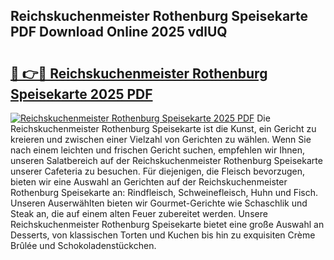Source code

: ## Reichskuchenmeister Rothenburg Speisekarte PDF Download Online 2025 vdlUQ

# <h2><a href="http://gcd3eet.nevu.top/?p=Reichskuchenmeister+Rothenburg+Speisekarte">🔗 👉🔴 Reichskuchenmeister Rothenburg Speisekarte 2025 PDF</a></h2>

[![Reichskuchenmeister Rothenburg Speisekarte 2025 PDF](https://i.imgur.com/dBaPXMq.png)](http://gcd3eet.nevu.top/?p=Reichskuchenmeister+Rothenburg+Speisekarte)
Die Reichskuchenmeister Rothenburg Speisekarte ist die Kunst, ein Gericht zu kreieren und zwischen einer Vielzahl von Gerichten zu wählen. Wenn Sie nach einem leichten und frischen Gericht suchen, empfehlen wir Ihnen, unseren Salatbereich auf der Reichskuchenmeister Rothenburg Speisekarte unserer Cafeteria zu besuchen. Für diejenigen, die Fleisch bevorzugen, bieten wir eine Auswahl an Gerichten auf der Reichskuchenmeister Rothenburg Speisekarte an: Rindfleisch, Schweinefleisch, Huhn und Fisch. Unseren Auserwählten bieten wir Gourmet-Gerichte wie Schaschlik und Steak an, die auf einem alten Feuer zubereitet werden. Unsere Reichskuchenmeister Rothenburg Speisekarte bietet eine große Auswahl an Desserts, von klassischen Torten und Kuchen bis hin zu exquisiten Crème Brûlée und Schokoladenstückchen.
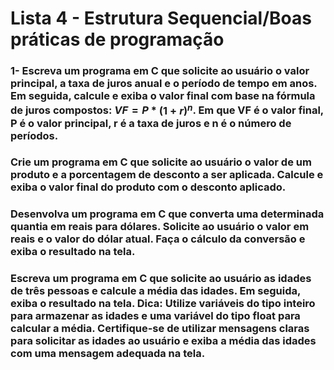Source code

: # Lista 4 - Estrutura Sequencial/Boas práticas de programação

### 1- Escreva um programa em C que solicite ao usuário o valor principal, a taxa de juros anual e o período de tempo em anos. Em seguida, calcule e exiba o valor final com base na fórmula de juros compostos: $VF = P$ * $(1 + r)^n$. Em que VF é o valor final, P é o valor principal, r é a taxa de juros e n é o número de períodos.

### Crie um programa em C que solicite ao usuário o valor de um produto e a porcentagem de desconto a ser aplicada. Calcule e exiba o valor final do produto com o desconto aplicado.

### Desenvolva um programa em C que converta uma determinada quantia em reais para dólares. Solicite ao usuário o valor em reais e o valor do dólar atual. Faça o cálculo da conversão e exiba o resultado na tela.

### Escreva um programa em C que solicite ao usuário as idades de três pessoas e calcule a média das idades. Em seguida, exiba o resultado na tela. Dica: Utilize variáveis do tipo inteiro para armazenar as idades e uma variável do tipo float para calcular a média. Certifique-se de utilizar mensagens claras para solicitar as idades ao usuário e exiba a média das idades com uma mensagem adequada na tela.
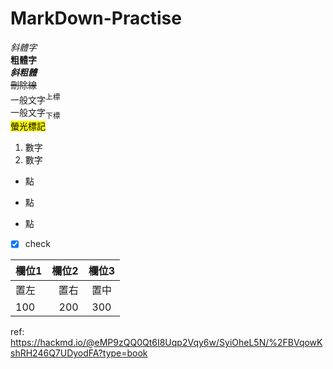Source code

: # MarkDown-Practise
*斜體字*  
**粗體字**  
***斜粗體***  
~~刪除線~~  
一般文字<sup>上標</sup>  
一般文字<sub>下標</sub>  
<mark>螢光標記</mark>
1. 數字
2. 數字  
- 點 
+ 點
* 點
- [x] check

| 欄位1 | 欄位2 | 欄位3 |
| :-- | --: |:--:|
| 置左  | 置右 | 置中 |
| 100  | 200 | 300 |

ref: https://hackmd.io/@eMP9zQQ0Qt6I8Uqp2Vqy6w/SyiOheL5N/%2FBVqowKshRH246Q7UDyodFA?type=book
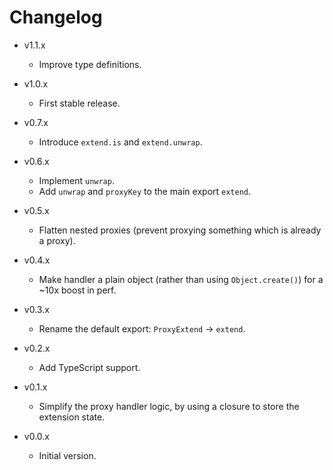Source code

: 
# Changelog

- v1.1.x
  - Improve type definitions.

- v1.0.x
  - First stable release.

- v0.7.x
  - Introduce `extend.is` and `extend.unwrap`.

- v0.6.x
  - Implement `unwrap`.
  - Add `unwrap` and `proxyKey` to the main export `extend`.

- v0.5.x
  - Flatten nested proxies (prevent proxying something which is already a proxy).

- v0.4.x
  - Make handler a plain object (rather than using `Object.create()`) for a \~10x boost in perf.

- v0.3.x
  - Rename the default export: `ProxyExtend` -> `extend`.

- v0.2.x
  - Add TypeScript support.

- v0.1.x
  - Simplify the proxy handler logic, by using a closure to store the extension state.

- v0.0.x
  - Initial version.
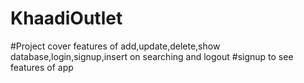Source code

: # KhaadiOutlet
#Project cover features of add,update,delete,show database,login,signup,insert on searching and logout
#signup to see features of app
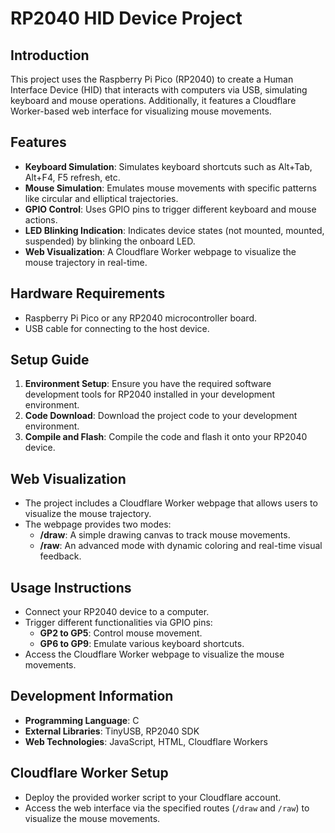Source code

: # RP2040 HID Device Project

## Introduction
This project uses the Raspberry Pi Pico (RP2040) to create a Human Interface Device (HID) that interacts with computers via USB, simulating keyboard and mouse operations. Additionally, it features a Cloudflare Worker-based web interface for visualizing mouse movements.

## Features
- **Keyboard Simulation**: Simulates keyboard shortcuts such as Alt+Tab, Alt+F4, F5 refresh, etc.
- **Mouse Simulation**: Emulates mouse movements with specific patterns like circular and elliptical trajectories.
- **GPIO Control**: Uses GPIO pins to trigger different keyboard and mouse actions.
- **LED Blinking Indication**: Indicates device states (not mounted, mounted, suspended) by blinking the onboard LED.
- **Web Visualization**: A Cloudflare Worker webpage to visualize the mouse trajectory in real-time.

## Hardware Requirements
- Raspberry Pi Pico or any RP2040 microcontroller board.
- USB cable for connecting to the host device.

## Setup Guide
1. **Environment Setup**: Ensure you have the required software development tools for RP2040 installed in your development environment.
2. **Code Download**: Download the project code to your development environment.
3. **Compile and Flash**: Compile the code and flash it onto your RP2040 device.

## Web Visualization
- The project includes a Cloudflare Worker webpage that allows users to visualize the mouse trajectory.
- The webpage provides two modes:
  - **/draw**: A simple drawing canvas to track mouse movements.
  - **/raw**: An advanced mode with dynamic coloring and real-time visual feedback.

## Usage Instructions
- Connect your RP2040 device to a computer.
- Trigger different functionalities via GPIO pins:
  - **GP2 to GP5**: Control mouse movement.
  - **GP6 to GP9**: Emulate various keyboard shortcuts.
- Access the Cloudflare Worker webpage to visualize the mouse movements.

## Development Information
- **Programming Language**: C
- **External Libraries**: TinyUSB, RP2040 SDK
- **Web Technologies**: JavaScript, HTML, Cloudflare Workers

## Cloudflare Worker Setup
- Deploy the provided worker script to your Cloudflare account.
- Access the web interface via the specified routes (`/draw` and `/raw`) to visualize the mouse movements.

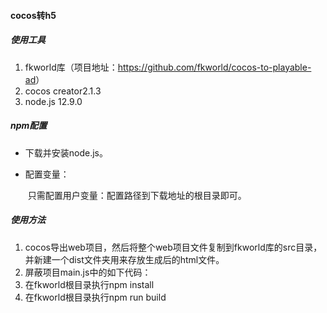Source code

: #### cocos转h5

##### 使用工具

1. fkworld库（项目地址：<https://github.com/fkworld/cocos-to-playable-ad>）
2. cocos creator2.1.3
3. node.js 12.9.0

##### npm配置

+ 下载并安装node.js。

+ 配置变量：

  ​	只需配置用户变量：配置路径到下载地址的根目录即可。

##### 使用方法

1. cocos导出web项目，然后将整个web项目文件复制到fkworld库的src目录，并新建一个dist文件夹用来存放生成后的html文件。
2. 屏蔽项目main.js中的如下代码：
3. 在fkworld根目录执行npm install
4. 在fkworld根目录执行npm run build

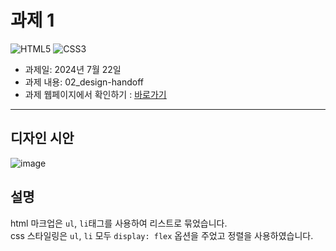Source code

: # 과제 1

<img src="https://img.shields.io/badge/html5-E34F26?style=for-the-badge&logo=HTML5&logoColor=white" alt="HTML5"> <img src="https://img.shields.io/badge/CSS3-1572B6?style=for-the-badge&logo=css3&logoColor=white" alt="CSS3">

- 과제일: 2024년 7월 22일
- 과제 내용: 02_design-handoff
- 과제 웹페이지에서 확인하기 : [<u>바로가기</u>](https://jaehwan-space.github.io/likelion-homework/02_design-handoff/)

---

## 디자인 시안
![image](https://github.com/user-attachments/assets/50a84e0f-a93c-4c01-a04d-b7538f476242)

## 설명
html 마크업은 `ul`, `li`태그를 사용하여 리스트로 묶었습니다.  
css 스타일링은 `ul`, `li` 모두 `display: flex` 옵션을 주었고 정렬을 사용하였습니다.

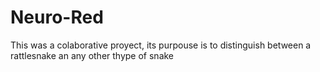 # Neuro-Red
This was a colaborative proyect, its purpouse is to distinguish between a rattlesnake an any other thype of snake
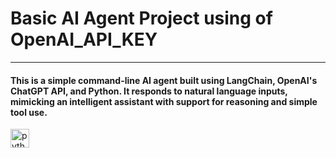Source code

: # Basic AI Agent Project using of OpenAI_API_KEY
  <hr>
  <h4>This is a simple command-line AI agent built using LangChain, OpenAI's ChatGPT API, and Python. It responds to natural language inputs, mimicking an intelligent assistant with support for reasoning and simple tool use.</h4>
  <img src="https://cdn.jsdelivr.net/gh/devicons/devicon/icons/python/python-original.svg" height="30" alt="python logo"  />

+---+

--- EXERCISE AIM ---
Begin with the first line of the entries above and write out each line exactly, ending with the line containing "### Crie um". Leave out pictures.

--- OUTPUT FOR THIS TASK ---
Source code

: ## Reichskuchenmeister Rothenburg Speisekarte PDF Download Online 2025 vdlUQ

# <h2><a href="http://gcd3eet.nevu.top/?p=Reichskuchenmeister+Rothenburg+Speisekarte">🔗 👉🔴 Reichskuchenmeister Rothenburg Speisekarte 2025 PDF</a></h2>

[![Reichskuchenmeister Rothenburg Speisekarte 2025 PDF](https://i.imgur.com/dBaPXMq.png)](http://gcd3eet.nevu.top/?p=Reichskuchenmeister+Rothenburg+Speisekarte)
Die Reichskuchenmeister Rothenburg Speisekarte ist die Kunst, ein Gericht zu kreieren und zwischen einer Vielzahl von Gerichten zu wählen. Wenn Sie nach einem leichten und frischen Gericht suchen, empfehlen wir Ihnen, unseren Salatbereich auf der Reichskuchenmeister Rothenburg Speisekarte unserer Cafeteria zu besuchen. Für diejenigen, die Fleisch bevorzugen, bieten wir eine Auswahl an Gerichten auf der Reichskuchenmeister Rothenburg Speisekarte an: Rindfleisch, Schweinefleisch, Huhn und Fisch. Unseren Auserwählten bieten wir Gourmet-Gerichte wie Schaschlik und Steak an, die auf einem alten Feuer zubereitet werden. Unsere Reichskuchenmeister Rothenburg Speisekarte bietet eine große Auswahl an Desserts, von klassischen Torten und Kuchen bis hin zu exquisiten Crème Brûlée und Schokoladenstückchen.
Source code

: # Lista 4 - Estrutura Sequencial/Boas práticas de programação

### 1- Escreva um programa em C que solicite ao usuário o valor principal, a taxa de juros anual e o período de tempo em anos. Em seguida, calcule e exiba o valor final com base na fórmula de juros compostos: $VF = P$ * $(1 + r)^n$. Em que VF é o valor final, P é o valor principal, r é a taxa de juros e n é o número de períodos.

### Crie um programa em C que solicite ao usuário o valor de um produto e a porcentagem de desconto a ser aplicada. Calcule e exiba o valor final do produto com o desconto aplicado.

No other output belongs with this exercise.